Dalam perspektif pemilik bisnis, pertanyaan persuasif ini adalah salah satu bagian dari SOP perusahaan yang tujuannya adalah untuk mendorong konsumen melakukan penambahan pembelian. Akan tetapi, dalam perspektif konsumen, pertanyaan "sama apa lagi?" seringkali cenderung menjadi terlalu agresif dan membosankan. Artikel ini hanya akan membahas pertanyaan "sama apa lagi?" dalam ranah kajian bahasa konsentrasi pragmatik, dengan topik bahasan strategi kesopanan yang terdiri atas 10 maksim dan bagaimana kajian ini bersinggunan dengan emotional marketing.
Teori Strategi Kesopanan
Dalam buku yang berjudul The Pragmatics of Politeness, Leech menambah maksim dari 6 menjadi 10 maksim. Berikut 10 maksim tersebut.
1. Maksim kedermawanan. Contoh "Silakan duduk dan diminum tehnya", "Kali ini saya yang bayar makannya", "Kapan-kapan mampirlah ke rumah kami."
2. Maksim kebijaksanaan. Contohnya "Saya boleh cicip sedikiiit saja?"
3. Maksim penerimaan. Contohnya "Gaunmu indah sekali", "Kebunmu sangat tertata rapi"

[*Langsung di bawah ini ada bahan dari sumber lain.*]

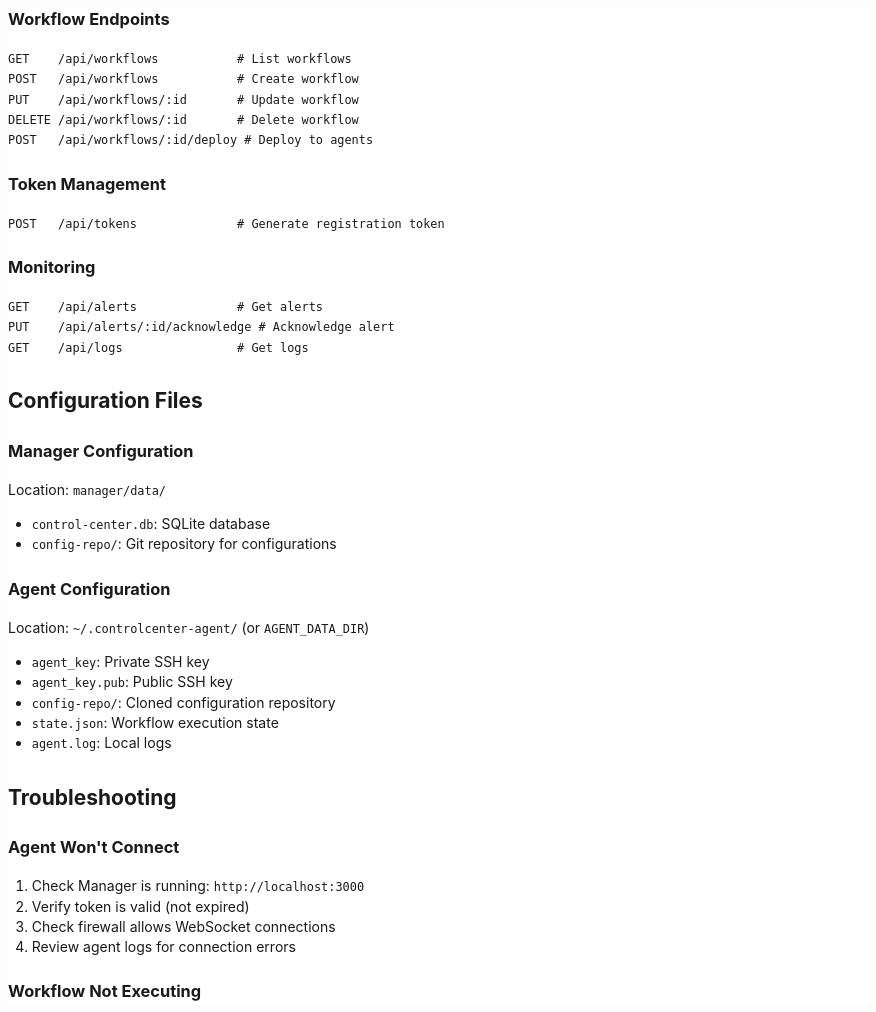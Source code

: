### Workflow Endpoints

```
GET    /api/workflows           # List workflows
POST   /api/workflows           # Create workflow
PUT    /api/workflows/:id       # Update workflow
DELETE /api/workflows/:id       # Delete workflow
POST   /api/workflows/:id/deploy # Deploy to agents
```

### Token Management

```
POST   /api/tokens              # Generate registration token
```

### Monitoring

```
GET    /api/alerts              # Get alerts
PUT    /api/alerts/:id/acknowledge # Acknowledge alert
GET    /api/logs                # Get logs
```

## Configuration Files

### Manager Configuration

Location: `manager/data/`
- `control-center.db`: SQLite database
- `config-repo/`: Git repository for configurations

### Agent Configuration

Location: `~/.controlcenter-agent/` (or `AGENT_DATA_DIR`)
- `agent_key`: Private SSH key
- `agent_key.pub`: Public SSH key
- `config-repo/`: Cloned configuration repository
- `state.json`: Workflow execution state
- `agent.log`: Local logs

## Troubleshooting

### Agent Won't Connect

1. Check Manager is running: `http://localhost:3000`
2. Verify token is valid (not expired)
3. Check firewall allows WebSocket connections
4. Review agent logs for connection errors

### Workflow Not Executing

4. Maksim kerendahan hati. Contohnya "Duh, aku memang bodoh. Jadinya agak lola memahami pertanyaan itu."
5. Maksim kewajiban (memaksimalkan kewajiban diri pada orang lain). Contoh, "mohon maaf", "terima kasih banyak."
6. Maksim kewajiban (meminimalkan penghargaan atas kewajiban orang lain terhadap diri sendiri). Contoh, "Tidak apa apa", "sama sama"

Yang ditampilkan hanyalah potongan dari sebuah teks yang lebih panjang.